▸ **THE TASK**:
Transcribe only the lines in the data below falling between the line with "Tackle Business Complexity" and the line with "1. アカウントの発行", including those two lines, and leave out any picture.

======== THE INPUT ========

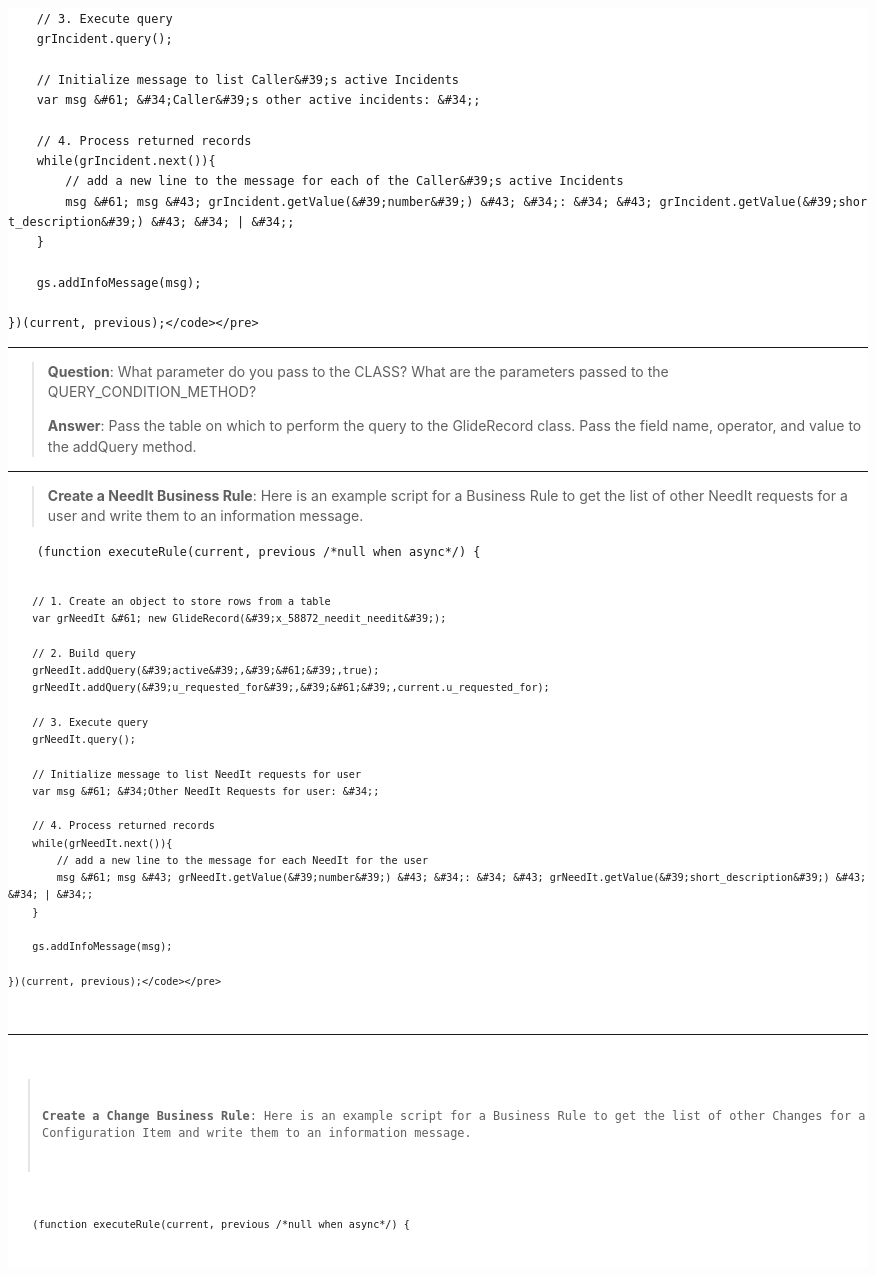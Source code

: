         // 3. Execute query 
        grIncident.query();

        // Initialize message to list Caller&#39;s active Incidents
        var msg &#61; &#34;Caller&#39;s other active incidents: &#34;;

        // 4. Process returned records
        while(grIncident.next()){
            // add a new line to the message for each of the Caller&#39;s active Incidents
            msg &#61; msg &#43; grIncident.getValue(&#39;number&#39;) &#43; &#34;: &#34; &#43; grIncident.getValue(&#39;short_description&#39;) &#43; &#34; | &#34;;
        }

        gs.addInfoMessage(msg);

    })(current, previous);</code></pre>
<hr />
<blockquote>
<p><strong>Question</strong>: What parameter do you pass to the CLASS? What are the parameters passed to the QUERY_CONDITION_METHOD?</p>
<p><strong>Answer</strong>: Pass the table on which to perform the query to the GlideRecord class. Pass the field name, operator, and value to the addQuery method.</p>
</blockquote>
<hr />
<blockquote>
<p><strong>Create a NeedIt Business Rule</strong>: Here is an example script for a Business Rule to get the list of other NeedIt requests for a user and write them to an information message.</p>
</blockquote>
<pre class="language-javascript"><code>    (function executeRule(current, previous /*null when async*/) {

        // 1. Create an object to store rows from a table
        var grNeedIt &#61; new GlideRecord(&#39;x_58872_needit_needit&#39;);

        // 2. Build query
        grNeedIt.addQuery(&#39;active&#39;,&#39;&#61;&#39;,true);
        grNeedIt.addQuery(&#39;u_requested_for&#39;,&#39;&#61;&#39;,current.u_requested_for);

        // 3. Execute query  
        grNeedIt.query();

        // Initialize message to list NeedIt requests for user
        var msg &#61; &#34;Other NeedIt Requests for user: &#34;;

        // 4. Process returned records
        while(grNeedIt.next()){
            // add a new line to the message for each NeedIt for the user
            msg &#61; msg &#43; grNeedIt.getValue(&#39;number&#39;) &#43; &#34;: &#34; &#43; grNeedIt.getValue(&#39;short_description&#39;) &#43; &#34; | &#34;;
        }

        gs.addInfoMessage(msg);

    })(current, previous);</code></pre>
<hr />
<blockquote>
<p><strong>Create a Change Business Rule</strong>: Here is an example script for a Business Rule to get the list of other Changes for a Configuration Item and write them to an information message.</p>
</blockquote>
<pre class="language-javascript"><code>    (function executeRule(current, previous /*null when async*/) {
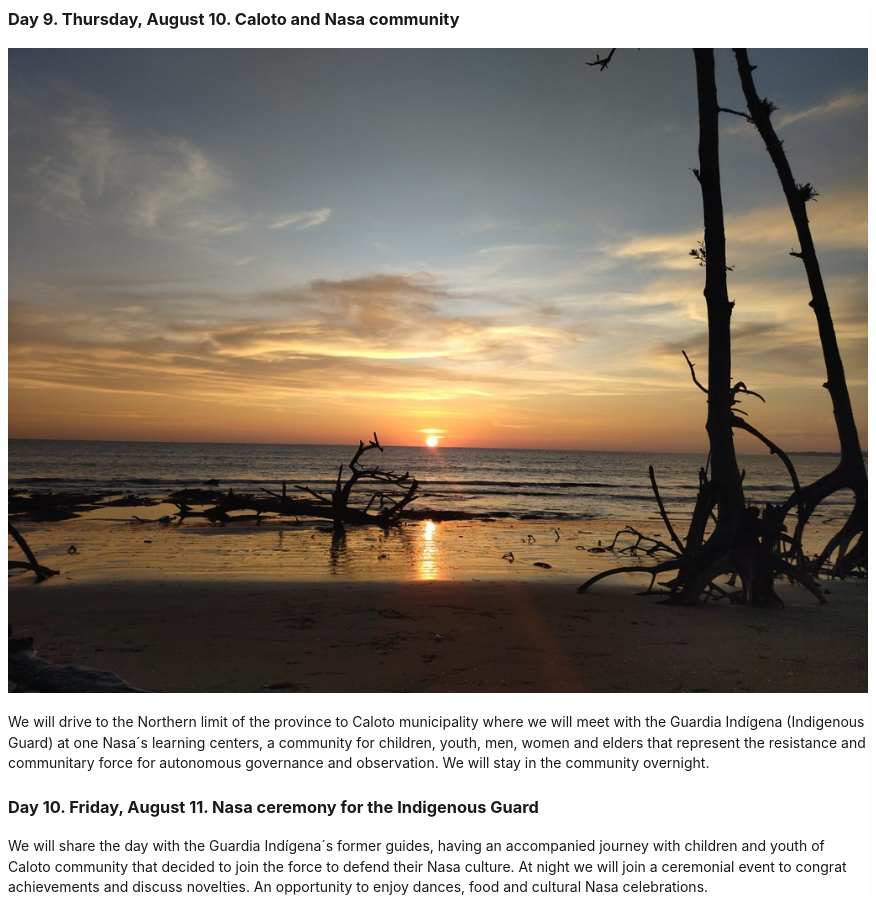 ### Day 9. Thursday, August 10. Caloto and Nasa community

![](/assets/img/courses/colombia/day-9.jpeg)

We will drive to the Northern limit of the province to Caloto municipality where we will meet with the Guardia Indígena (Indigenous Guard) at one Nasa´s
learning centers, a community for children, youth, men, women and elders that represent the resistance and communitary force for autonomous governance and 
observation. We will stay in the community overnight.

### Day 10. Friday, August 11. Nasa ceremony for the Indigenous Guard

We will share the day with the Guardia Indígena´s former guides, having an accompanied journey with children and youth of Caloto community that decided to
join the force to defend their Nasa culture.
At night we will join a ceremonial event to congrat achievements and discuss novelties. An opportunity to enjoy dances, food and cultural Nasa celebrations.
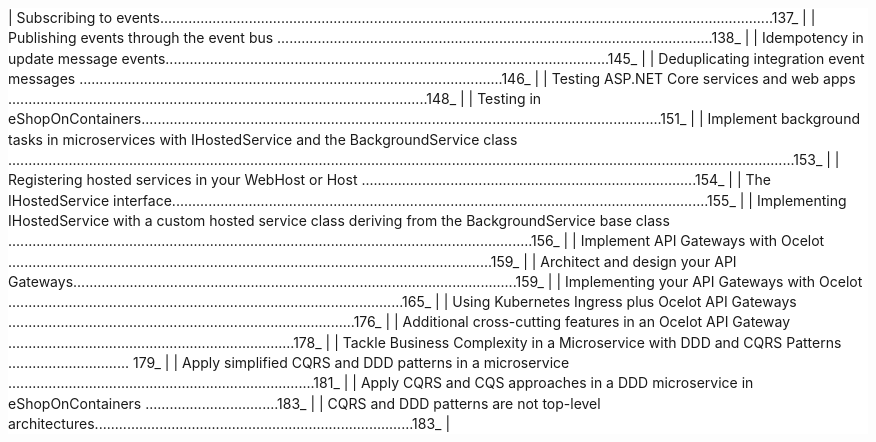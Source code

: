 | Subscribing to events........................................................................................................................................................137$\_{ }$                                                                                                                        |
| Publishing events through the event bus ............................................................................................................138$\_{ }$                                                                                                                                                 |
| Idempotency in update message events..............................................................................................................145$\_{ }$                                                                                                                                                   |
| Deduplicating integration event messages .........................................................................................................146$\_{ }$                                                                                                                                                   |
| Testing ASP.NET Core services and web apps ........................................................................................................148$\_{ }$                                                                                                                                                  |
| Testing in eShopOnContainers.................................................................................................................................151$\_{ }$                                                                                                                                        |
| Implement background tasks in microservices with IHostedService and the BackgroundService class  ...................................................................................................................................................................................................153$\_{ }$ |
| Registering hosted services in your WebHost or Host ...................................................................................154$\_{ }$                                                                                                                                                              |
| The IHostedService interface.....................................................................................................................................155$\_{ }$                                                                                                                                    |
| Implementing IHostedService with a custom hosted service class deriving from the  BackgroundService base class ..................................................................................................................................156$\_{ }$                                                    |
| Implement API Gateways with Ocelot ........................................................................................................................159$\_{ }$                                                                                                                                          |
| Architect and design your API Gateways..............................................................................................................159$\_{ }$                                                                                                                                                 |
| Implementing your API Gateways with Ocelot ..................................................................................................165$\_{ }$                                                                                                                                                        |
| Using Kubernetes Ingress plus Ocelot API Gateways ......................................................................................176$\_{ }$                                                                                                                                                             |
| Additional cross-cutting features in an Ocelot API Gateway .......................................................................178$\_{ }$                                                                                                                                                                   |
| Tackle Business Complexity in a Microservice with DDD and CQRS Patterns .............................. 179$\_{ }$                                                                                                                                                                                              |
| Apply simplified CQRS and DDD patterns in a microservice ............................................................................181$\_{ }$                                                                                                                                                                |
| Apply CQRS and CQS approaches in a DDD microservice in eShopOnContainers .................................183$\_{ }$                                                                                                                                                                                           |
| CQRS and DDD patterns are not top-level architectures...............................................................................183$\_{ }$                                                                                                                                                                 |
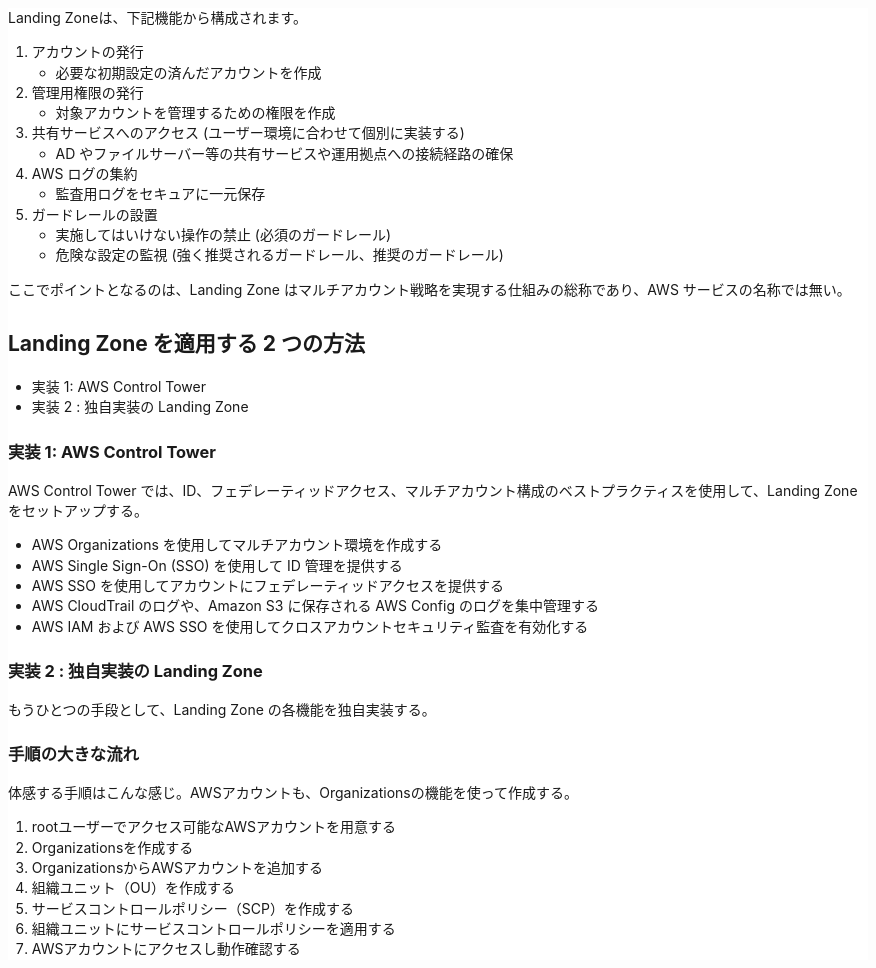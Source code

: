 Landing Zoneは、下記機能から構成されます。

1. アカウントの発行
    - 必要な初期設定の済んだアカウントを作成
2. 管理用権限の発行
    - 対象アカウントを管理するための権限を作成
3. 共有サービスへのアクセス (ユーザー環境に合わせて個別に実装する)
    - AD やファイルサーバー等の共有サービスや運用拠点への接続経路の確保
4. AWS ログの集約
    - 監査用ログをセキュアに一元保存
5. ガードレールの設置　
    - 実施してはいけない操作の禁止 (必須のガードレール)
    - 危険な設定の監視 (強く推奨されるガードレール、推奨のガードレール)

ここでポイントとなるのは、Landing Zone はマルチアカウント戦略を実現する仕組みの総称であり、AWS サービスの名称では無い。

## Landing Zone を適用する 2 つの方法

- 実装 1: AWS Control Tower
- 実装 2 : 独自実装の Landing Zone

### 実装 1: AWS Control Tower

AWS Control Tower では、ID、フェデレーティッドアクセス、マルチアカウント構成のベストプラクティスを使用して、Landing Zone をセットアップする。

- AWS Organizations を使用してマルチアカウント環境を作成する
- AWS Single Sign-On (SSO) を使用して ID 管理を提供する
- AWS SSO を使用してアカウントにフェデレーティッドアクセスを提供する
- AWS CloudTrail のログや、Amazon S3 に保存される AWS Config のログを集中管理する
- AWS IAM および AWS SSO を使用してクロスアカウントセキュリティ監査を有効化する

### 実装 2 : 独自実装の Landing Zone

もうひとつの手段として、Landing Zone の各機能を独自実装する。

### 手順の大きな流れ

体感する手順はこんな感じ。AWSアカウントも、Organizationsの機能を使って作成する。

1. rootユーザーでアクセス可能なAWSアカウントを用意する
2. Organizationsを作成する
3. OrganizationsからAWSアカウントを追加する
4. 組織ユニット（OU）を作成する
5. サービスコントロールポリシー（SCP）を作成する
6. 組織ユニットにサービスコントロールポリシーを適用する
7. AWSアカウントにアクセスし動作確認する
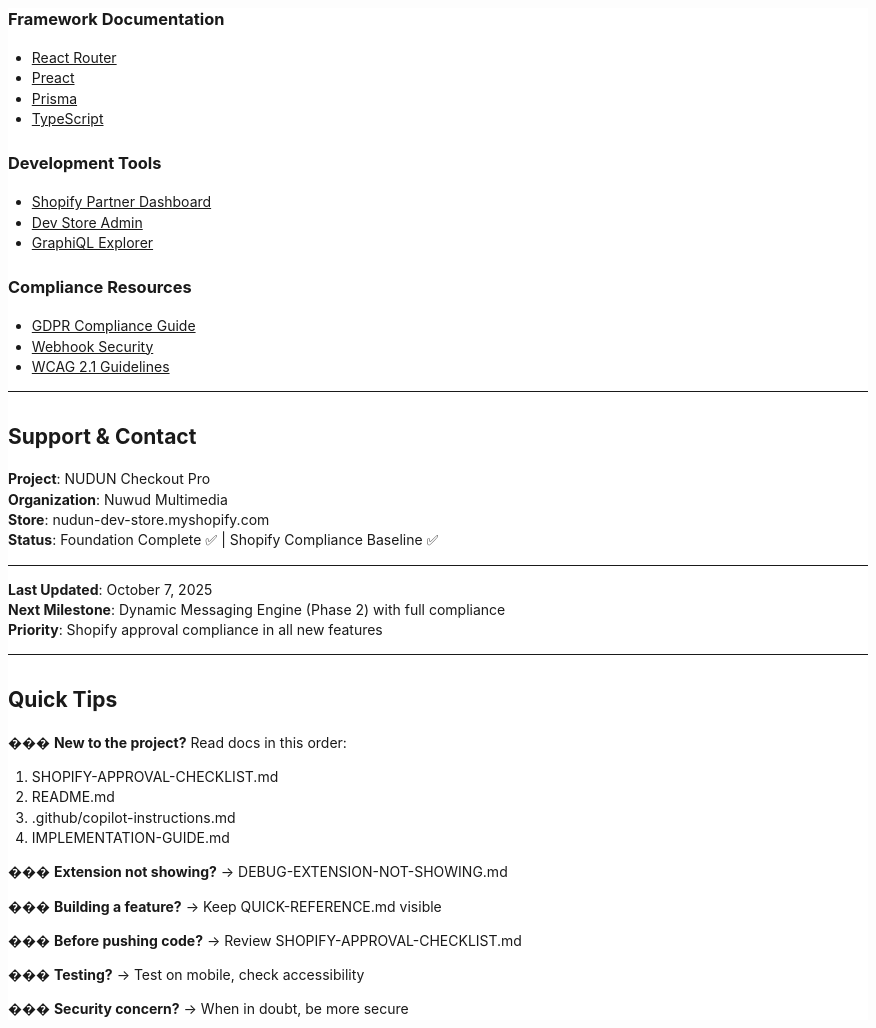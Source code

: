 ### Framework Documentation
- [React Router](https://reactrouter.com/)
- [Preact](https://preactjs.com/)
- [Prisma](https://www.prisma.io/docs)
- [TypeScript](https://www.typescriptlang.org/docs/)

### Development Tools
- [Shopify Partner Dashboard](https://partners.shopify.com/)
- [Dev Store Admin](https://admin.shopify.com/store/nudun-dev-store)
- [GraphiQL Explorer](https://shopify.dev/docs/apps/tools/graphiql-admin-api)

### Compliance Resources
- [GDPR Compliance Guide](https://shopify.dev/docs/apps/launch/privacy-compliance)
- [Webhook Security](https://shopify.dev/docs/apps/build/webhooks)
- [WCAG 2.1 Guidelines](https://www.w3.org/WAI/WCAG21/quickref/)

---

## Support & Contact

**Project**: NUDUN Checkout Pro  
**Organization**: Nuwud Multimedia  
**Store**: nudun-dev-store.myshopify.com  
**Status**: Foundation Complete ✅ | Shopify Compliance Baseline ✅

---

**Last Updated**: October 7, 2025  
**Next Milestone**: Dynamic Messaging Engine (Phase 2) with full compliance  
**Priority**: Shopify approval compliance in all new features

---

## Quick Tips

��� **New to the project?** Read docs in this order:
1. SHOPIFY-APPROVAL-CHECKLIST.md
2. README.md
3. .github/copilot-instructions.md
4. IMPLEMENTATION-GUIDE.md

��� **Extension not showing?** → DEBUG-EXTENSION-NOT-SHOWING.md

��� **Building a feature?** → Keep QUICK-REFERENCE.md visible

��� **Before pushing code?** → Review SHOPIFY-APPROVAL-CHECKLIST.md

��� **Testing?** → Test on mobile, check accessibility

��� **Security concern?** → When in doubt, be more secure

========

▸ **FINAL ANSWER**:
| Tackle Business Complexity in a Microservice with DDD and CQRS Patterns .............................. 179$\_{ }$                                                                                                                                                                                              |
| Apply simplified CQRS and DDD patterns in a microservice ............................................................................181$\_{ }$                                                                                                                                                                |
| Apply CQRS and CQS approaches in a DDD microservice in eShopOnContainers .................................183$\_{ }$                                                                                                                                                                                           |
| CQRS and DDD patterns are not top-level architectures...............................................................................183$\_{ }$                                                                                                                                                                 |
Source code

: Landing Zoneは、下記機能から構成されます。

1. アカウントの発行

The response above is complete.